[Your objective]:
Look through the listing below for the string "type". Say how many lines hold it, and nothing else.

[Dataset excerpts]:
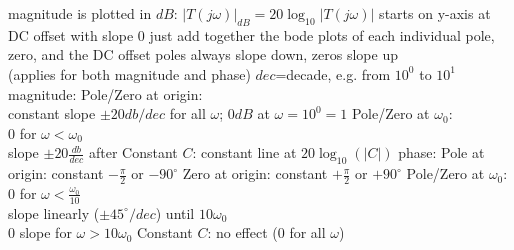 \documentclass[12pt]{article}
\begin{document}
\begin{spacing}{0.8}
\begin{multicols*}{2}
\begin{flushleft}
\begin{outline}[longenum]
  \1 magnitude is plotted in $dB$: $|T(j\omega)|_{dB}=20\log_{10}|T(j\omega)|$
  \1 starts on y-axis at DC offset with slope 0
  \1 just add together the bode plots of each individual pole, zero, and the DC offset
  \1 poles always slope down, zeros slope up
    \\ (applies for both magnitude and phase)
  \1 $dec$=decade, e.g. from $10^0$ to $10^1$
  \1 magnitude:
    \2 Pole/Zero at origin: 
      \\ constant slope $\pm20db/dec$ for all $\omega$; $0dB$ at $\omega=10^0=1$
    \2 Pole/Zero at $\omega_0$:
      \\ 0 for $\omega<\omega_0$
      \\ slope $\pm20\frac{db}{dec}$ after
    \2 Constant $C$: constant line at $20\log_{10}(|C|)$
  \1 phase:
    \2 Pole at origin: constant $-\frac{\pi}{2}$ or $-90^\circ$
    \2 Zero at origin: constant $+\frac{\pi}{2}$ or $+90^\circ$
    \2 Pole/Zero at $\omega_0$:
      \\ $0$ for $\omega<\frac{\omega_0}{10}$
      \\ slope linearly ($\pm45^\circ/dec$) until $10\omega_0$
      \\ $0$ slope for $\omega>10\omega_0$
    \2 Constant $C$: no effect ($0$ for all $\omega$)



\end{outline}
\end{flushleft}
\end{multicols*}
\end{spacing}
\end{document}
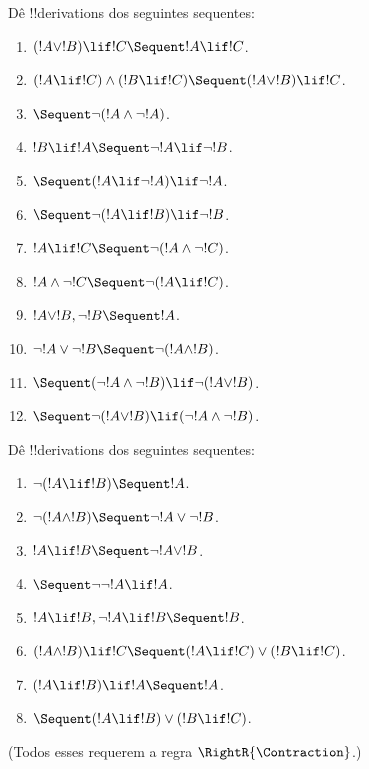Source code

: \documentclass[../../../include/open-logic-section]{subfiles}
\begin{document}
\begin{prob}
Dê !!{derivation}s dos seguintes sequentes:
\begin{enumerate}
\item $(!A \lor !B) \lif !C \Sequent !A \lif !C$.
\item $(!A \lif !C) \land (!B \lif !C) \Sequent (!A \lor !B) \lif !C$.
\item $\Sequent \lnot(!A \land \lnot !A)$.
\item $!B \lif !A \Sequent \lnot !A \lif \lnot !B$.
\item $\Sequent (!A \lif \lnot !A) \lif \lnot !A$.
\item $\Sequent \lnot(!A \lif !B) \lif \lnot !B$.
\item $!A \lif !C \Sequent \lnot (!A \land \lnot !C)$.
\item $!A \land \lnot !C \Sequent \lnot (!A \lif !C)$.
\item $!A \lor !B, \lnot !B \Sequent !A$.
\item $\lnot !A \lor \lnot !B \Sequent \lnot(!A \land !B)$.
\item $\Sequent (\lnot !A \land \lnot !B) \lif\lnot(!A \lor !B)$.
\item $\Sequent \lnot(!A \lor !B) \lif (\lnot !A \land \lnot !B)$.
\end{enumerate}
\end{prob}

\begin{prob}
Dê !!{derivation}s dos seguintes sequentes:
\begin{enumerate}
\item $\lnot(!A \lif !B) \Sequent !A$.
\item $\lnot(!A \land !B) \Sequent \lnot !A \lor \lnot !B$.
\item $!A \lif !B \Sequent \lnot !A \lor !B$.
\item $\Sequent \lnot \lnot !A \lif !A$.
\item $!A \lif !B, \lnot !A \lif !B \Sequent !B$.
\item $(!A \land !B) \lif !C \Sequent (!A \lif !C) \lor (!B \lif !C)$.
\item $(!A \lif !B) \lif !A \Sequent !A$.
\item $\Sequent (!A \lif !B) \lor (!B \lif !C)$.
\end{enumerate}
(Todos esses requerem a regra $\RightR{\Contraction}$.)
\end{prob}
\end{document}
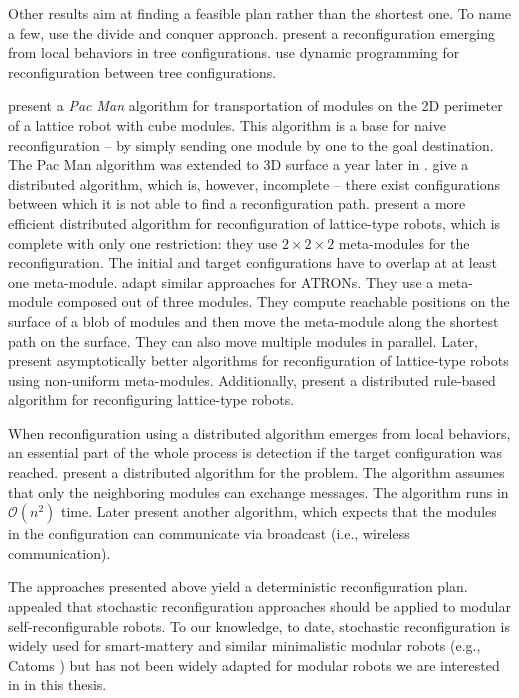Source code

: Other results aim at finding a feasible plan rather than the shortest one. To
name a few, \textcite{10.1117/12.360345} use the divide and conquer approach.
\textcite{DBLP:conf/icra/HouS08} present a reconfiguration emerging from local
behaviors in tree configurations. \textcite{DBLP:journals/ral/LiuWY19} use
dynamic programming for reconfiguration between tree configurations.

\textcite{DBLP:conf/iros/ButlerBR01} present a \emph{Pac Man} algorithm for
transportation of modules on the 2D perimeter of a lattice robot with cube
modules. This algorithm is a base for naive reconfiguration -- by simply sending
one module by one to the goal destination. The Pac Man algorithm was extended to
3D surface a year later in \cite{DBLP:conf/wafr/ButlerR02}.
\textcite{DBLP:journals/dc/WalterWA00} give a distributed algorithm, which is,
however, incomplete -- there exist configurations between which it is not able
to find a reconfiguration path. \textcite{DBLP:conf/icra/VassilvitskiiYS02}
present a more efficient distributed algorithm for reconfiguration of
lattice-type robots, which is complete with only one restriction: they use
$2\times2\times2$ meta-modules for the reconfiguration. The initial and target
configurations have to overlap at at least one meta-module.
\textcite{DBLP:conf/ieeealife/Christensen07} adapt similar approaches for
ATRONs. They use a meta-module composed out of three modules. They compute
reachable positions on the surface of a blob of modules and then move the
meta-module along the shortest path on the surface. They can also move multiple
modules in parallel. Later, \textcite{DBLP:journals/comgeo/AloupisBDDFIW13}
present asymptotically better algorithms for reconfiguration of lattice-type
robots using non-uniform meta-modules. Additionally,
\textcite{DBLP:conf/pdp/PirandaB16} present a distributed rule-based algorithm
for reconfiguring lattice-type robots.

When reconfiguration using a distributed algorithm emerges from local behaviors,
an essential part of the whole process is detection if the target configuration
was reached. \textcite{DBLP:conf/icra/ButlerFRW02} present a distributed
algorithm for the problem. The algorithm assumes that only the neighboring
modules can exchange messages. The algorithm runs in $\mathcal{O}(n^2)$ time.
Later \textcite{DBLP:journals/ras/BacaWDN17} present another algorithm, which
expects that the modules in the configuration can communicate via broadcast
(i.e., wireless communication).

The approaches presented above yield a deterministic reconfiguration plan.
\textcite{4141032} appealed that stochastic reconfiguration approaches should be
applied to modular self-reconfigurable robots. To our knowledge, to date,
stochastic reconfiguration is widely used for smart-mattery and similar
minimalistic modular robots (e.g., Catoms \cite{DBLP:conf/aaai/KirbyCAPHMG05})
but has not been widely adapted for  modular robots we are
interested in in this thesis.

[Result of the exercise]:
3